> _Exercise details_: Starting from the first line below, count every line holding the word "high", then state the total alone.
#### Dataset records
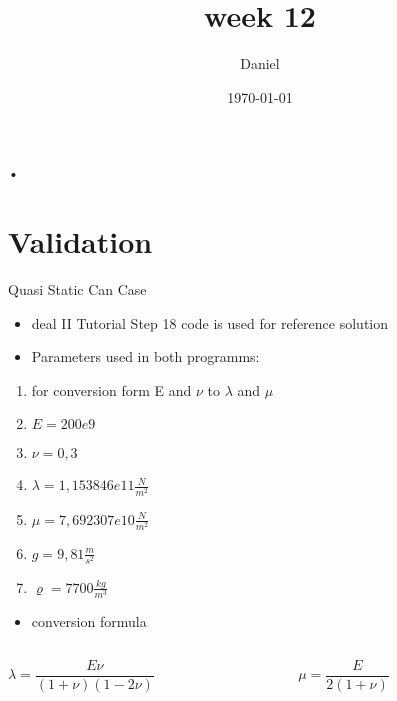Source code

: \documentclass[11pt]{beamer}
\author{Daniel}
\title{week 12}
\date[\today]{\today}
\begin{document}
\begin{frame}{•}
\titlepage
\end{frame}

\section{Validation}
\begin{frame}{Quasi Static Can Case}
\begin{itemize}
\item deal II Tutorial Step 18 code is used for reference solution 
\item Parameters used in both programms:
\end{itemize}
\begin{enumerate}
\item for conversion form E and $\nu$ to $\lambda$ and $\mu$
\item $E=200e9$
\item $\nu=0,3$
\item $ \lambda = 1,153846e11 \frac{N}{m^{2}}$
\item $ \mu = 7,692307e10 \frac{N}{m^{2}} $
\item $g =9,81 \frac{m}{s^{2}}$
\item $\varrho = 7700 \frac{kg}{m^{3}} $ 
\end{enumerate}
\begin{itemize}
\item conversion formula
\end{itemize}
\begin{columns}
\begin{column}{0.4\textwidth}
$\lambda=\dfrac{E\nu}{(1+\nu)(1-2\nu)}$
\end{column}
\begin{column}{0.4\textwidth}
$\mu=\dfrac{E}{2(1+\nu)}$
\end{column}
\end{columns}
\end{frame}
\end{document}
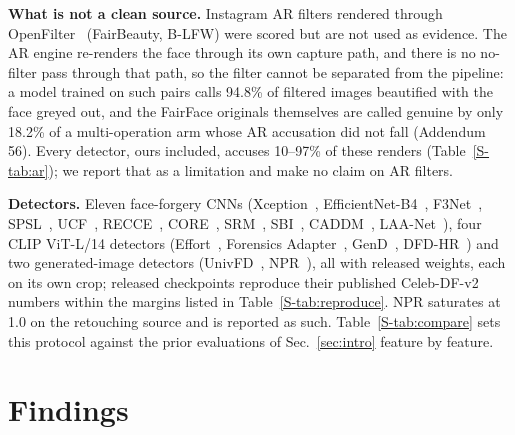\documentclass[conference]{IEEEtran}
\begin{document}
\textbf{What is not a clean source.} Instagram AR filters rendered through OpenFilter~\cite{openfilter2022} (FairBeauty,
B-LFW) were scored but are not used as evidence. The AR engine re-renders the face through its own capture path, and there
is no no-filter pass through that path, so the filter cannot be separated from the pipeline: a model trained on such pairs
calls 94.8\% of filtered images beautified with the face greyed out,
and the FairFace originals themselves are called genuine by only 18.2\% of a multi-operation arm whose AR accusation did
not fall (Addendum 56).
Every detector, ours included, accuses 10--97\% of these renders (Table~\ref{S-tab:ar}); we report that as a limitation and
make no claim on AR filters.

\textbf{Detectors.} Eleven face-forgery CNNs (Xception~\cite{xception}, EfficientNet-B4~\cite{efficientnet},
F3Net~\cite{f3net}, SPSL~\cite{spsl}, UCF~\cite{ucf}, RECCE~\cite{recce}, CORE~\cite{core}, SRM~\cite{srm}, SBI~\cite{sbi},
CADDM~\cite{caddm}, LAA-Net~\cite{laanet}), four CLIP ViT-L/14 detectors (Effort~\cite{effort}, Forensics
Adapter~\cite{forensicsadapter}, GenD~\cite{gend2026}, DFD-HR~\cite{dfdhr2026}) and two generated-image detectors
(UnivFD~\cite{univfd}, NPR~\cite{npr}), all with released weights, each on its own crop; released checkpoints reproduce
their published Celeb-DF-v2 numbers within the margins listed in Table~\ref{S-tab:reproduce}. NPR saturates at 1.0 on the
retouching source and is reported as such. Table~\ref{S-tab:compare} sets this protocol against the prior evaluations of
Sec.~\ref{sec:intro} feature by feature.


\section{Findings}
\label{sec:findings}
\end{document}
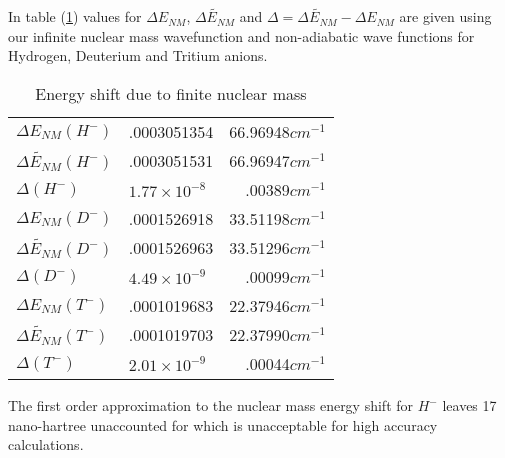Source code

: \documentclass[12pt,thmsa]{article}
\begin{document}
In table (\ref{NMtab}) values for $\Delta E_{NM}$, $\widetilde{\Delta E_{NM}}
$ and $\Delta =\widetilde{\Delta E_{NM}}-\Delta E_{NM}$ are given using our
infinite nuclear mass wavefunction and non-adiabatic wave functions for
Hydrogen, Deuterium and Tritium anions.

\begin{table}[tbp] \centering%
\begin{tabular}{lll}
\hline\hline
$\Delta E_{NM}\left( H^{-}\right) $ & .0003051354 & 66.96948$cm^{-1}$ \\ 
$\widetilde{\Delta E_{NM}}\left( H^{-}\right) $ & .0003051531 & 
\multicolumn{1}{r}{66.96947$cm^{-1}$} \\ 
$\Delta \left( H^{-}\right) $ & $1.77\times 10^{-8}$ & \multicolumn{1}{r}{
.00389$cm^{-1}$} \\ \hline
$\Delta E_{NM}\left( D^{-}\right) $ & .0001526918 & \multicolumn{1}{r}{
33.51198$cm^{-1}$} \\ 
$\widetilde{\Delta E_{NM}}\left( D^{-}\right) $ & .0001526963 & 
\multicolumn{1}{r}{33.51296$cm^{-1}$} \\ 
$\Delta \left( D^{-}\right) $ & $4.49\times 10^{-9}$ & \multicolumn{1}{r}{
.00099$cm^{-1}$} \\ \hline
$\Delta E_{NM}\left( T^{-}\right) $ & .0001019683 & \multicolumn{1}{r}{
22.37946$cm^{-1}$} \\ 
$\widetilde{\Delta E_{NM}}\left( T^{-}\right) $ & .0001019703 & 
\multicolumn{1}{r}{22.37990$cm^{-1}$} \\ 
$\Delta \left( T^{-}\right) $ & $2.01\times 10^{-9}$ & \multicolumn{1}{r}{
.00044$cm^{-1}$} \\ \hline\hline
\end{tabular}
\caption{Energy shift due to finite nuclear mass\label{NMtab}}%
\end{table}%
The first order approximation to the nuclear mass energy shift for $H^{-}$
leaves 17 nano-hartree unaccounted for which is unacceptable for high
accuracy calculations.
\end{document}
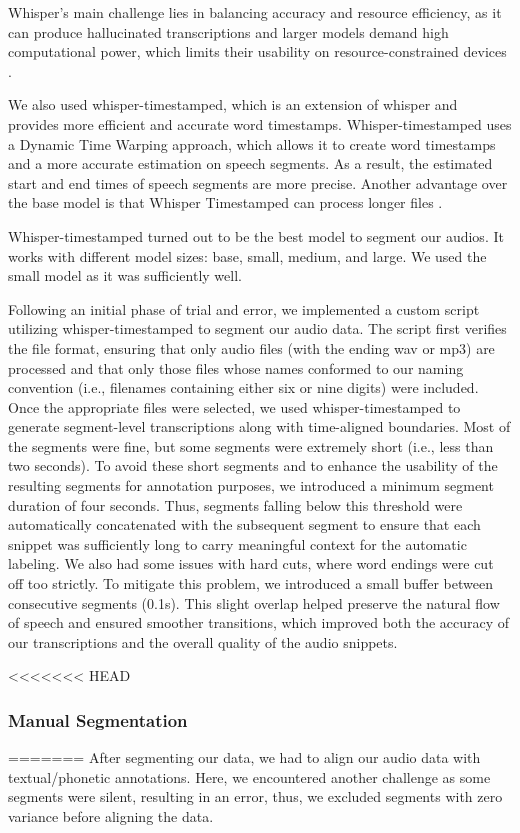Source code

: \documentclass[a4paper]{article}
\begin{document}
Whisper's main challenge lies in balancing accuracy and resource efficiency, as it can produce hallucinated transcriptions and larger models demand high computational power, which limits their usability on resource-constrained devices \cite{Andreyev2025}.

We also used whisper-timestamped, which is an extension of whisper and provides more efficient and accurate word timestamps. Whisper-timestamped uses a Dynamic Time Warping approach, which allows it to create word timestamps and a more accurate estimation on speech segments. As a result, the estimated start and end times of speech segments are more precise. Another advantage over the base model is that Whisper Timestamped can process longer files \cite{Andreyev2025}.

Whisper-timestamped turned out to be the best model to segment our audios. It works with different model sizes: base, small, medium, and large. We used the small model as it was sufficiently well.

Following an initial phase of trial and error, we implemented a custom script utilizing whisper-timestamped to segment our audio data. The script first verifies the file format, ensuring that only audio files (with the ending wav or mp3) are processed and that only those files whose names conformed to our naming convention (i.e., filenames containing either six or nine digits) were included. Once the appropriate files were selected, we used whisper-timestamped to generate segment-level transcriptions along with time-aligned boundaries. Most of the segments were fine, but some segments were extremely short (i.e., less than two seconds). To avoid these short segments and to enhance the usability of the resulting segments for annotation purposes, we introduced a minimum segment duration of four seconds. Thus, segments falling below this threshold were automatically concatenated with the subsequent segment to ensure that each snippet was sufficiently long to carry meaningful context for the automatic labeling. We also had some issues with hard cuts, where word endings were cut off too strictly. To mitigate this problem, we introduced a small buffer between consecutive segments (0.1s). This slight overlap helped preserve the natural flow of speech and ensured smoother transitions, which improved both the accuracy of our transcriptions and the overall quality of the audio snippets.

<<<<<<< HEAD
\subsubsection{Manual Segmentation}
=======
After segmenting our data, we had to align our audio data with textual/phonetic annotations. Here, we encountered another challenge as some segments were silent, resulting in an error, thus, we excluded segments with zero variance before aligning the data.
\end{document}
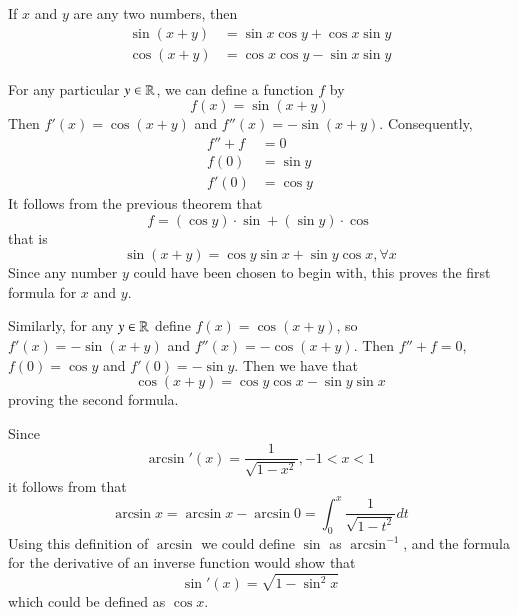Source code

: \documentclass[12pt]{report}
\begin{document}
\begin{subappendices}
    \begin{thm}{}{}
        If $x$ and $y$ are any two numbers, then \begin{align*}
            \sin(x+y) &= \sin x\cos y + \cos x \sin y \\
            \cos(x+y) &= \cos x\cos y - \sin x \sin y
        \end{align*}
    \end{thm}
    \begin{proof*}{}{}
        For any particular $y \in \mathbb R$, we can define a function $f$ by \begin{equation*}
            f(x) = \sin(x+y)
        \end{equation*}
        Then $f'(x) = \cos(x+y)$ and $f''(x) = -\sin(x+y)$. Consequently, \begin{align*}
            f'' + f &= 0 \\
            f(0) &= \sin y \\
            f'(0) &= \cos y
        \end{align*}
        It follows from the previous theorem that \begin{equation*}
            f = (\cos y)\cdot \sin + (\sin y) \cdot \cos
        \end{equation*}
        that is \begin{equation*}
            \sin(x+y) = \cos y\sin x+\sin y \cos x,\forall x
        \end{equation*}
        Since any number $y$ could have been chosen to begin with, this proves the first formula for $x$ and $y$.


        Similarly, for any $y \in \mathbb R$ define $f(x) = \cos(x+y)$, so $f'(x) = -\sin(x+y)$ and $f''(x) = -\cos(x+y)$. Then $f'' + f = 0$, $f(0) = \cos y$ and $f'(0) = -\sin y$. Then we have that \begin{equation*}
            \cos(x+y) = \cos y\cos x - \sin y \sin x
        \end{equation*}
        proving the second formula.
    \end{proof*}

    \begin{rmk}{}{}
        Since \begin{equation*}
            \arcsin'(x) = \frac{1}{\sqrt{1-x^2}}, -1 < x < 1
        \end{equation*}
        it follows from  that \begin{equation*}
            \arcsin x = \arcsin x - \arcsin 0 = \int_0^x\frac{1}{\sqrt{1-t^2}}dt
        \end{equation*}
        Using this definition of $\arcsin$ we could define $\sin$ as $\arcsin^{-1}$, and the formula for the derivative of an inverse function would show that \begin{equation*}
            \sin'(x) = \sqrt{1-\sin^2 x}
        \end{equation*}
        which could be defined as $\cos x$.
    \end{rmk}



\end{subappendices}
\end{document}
########
> _Task result_: 2